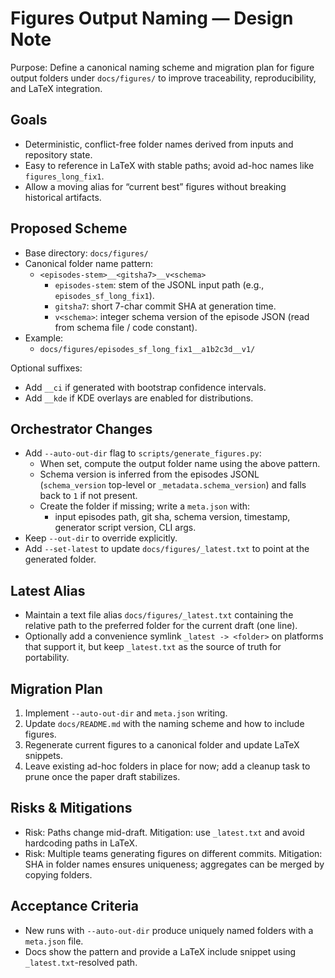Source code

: # Figures Output Naming — Design Note

Purpose: Define a canonical naming scheme and migration plan for figure output folders under `docs/figures/` to improve traceability, reproducibility, and LaTeX integration.

## Goals
- Deterministic, conflict-free folder names derived from inputs and repository state.
- Easy to reference in LaTeX with stable paths; avoid ad-hoc names like `figures_long_fix1`.
- Allow a moving alias for “current best” figures without breaking historical artifacts.

## Proposed Scheme
- Base directory: `docs/figures/`
- Canonical folder name pattern:
  - `<episodes-stem>__<gitsha7>__v<schema>`
    - `episodes-stem`: stem of the JSONL input path (e.g., `episodes_sf_long_fix1`).
    - `gitsha7`: short 7-char commit SHA at generation time.
    - `v<schema>`: integer schema version of the episode JSON (read from schema file / code constant).
- Example:
  - `docs/figures/episodes_sf_long_fix1__a1b2c3d__v1/`

Optional suffixes:
- Add `__ci` if generated with bootstrap confidence intervals.
- Add `__kde` if KDE overlays are enabled for distributions.

## Orchestrator Changes
- Add `--auto-out-dir` flag to `scripts/generate_figures.py`:
  - When set, compute the output folder name using the above pattern.
  - Schema version is inferred from the episodes JSONL (`schema_version` top-level or `_metadata.schema_version`) and falls back to `1` if not present.
  - Create the folder if missing; write a `meta.json` with:
    - input episodes path, git sha, schema version, timestamp, generator script version, CLI args.
- Keep `--out-dir` to override explicitly.
- Add `--set-latest` to update `docs/figures/_latest.txt` to point at the generated folder.

## Latest Alias
- Maintain a text file alias `docs/figures/_latest.txt` containing the relative path to the preferred folder for the current draft (one line).
- Optionally add a convenience symlink `_latest -> <folder>` on platforms that support it, but keep `_latest.txt` as the source of truth for portability.

## Migration Plan
1. Implement `--auto-out-dir` and `meta.json` writing.
2. Update `docs/README.md` with the naming scheme and how to include figures.
3. Regenerate current figures to a canonical folder and update LaTeX snippets.
4. Leave existing ad-hoc folders in place for now; add a cleanup task to prune once the paper draft stabilizes.

## Risks & Mitigations
- Risk: Paths change mid-draft. Mitigation: use `_latest.txt` and avoid hardcoding paths in LaTeX.
- Risk: Multiple teams generating figures on different commits. Mitigation: SHA in folder names ensures uniqueness; aggregates can be merged by copying folders.

## Acceptance Criteria
- New runs with `--auto-out-dir` produce uniquely named folders with a `meta.json` file.
- Docs show the pattern and provide a LaTeX include snippet using `_latest.txt`-resolved path.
------------------------
— EXERCISE PROMPT —
Going through the data, count each line where the word "auto" appears, and state only the total.

— TASK RESPONSE —
3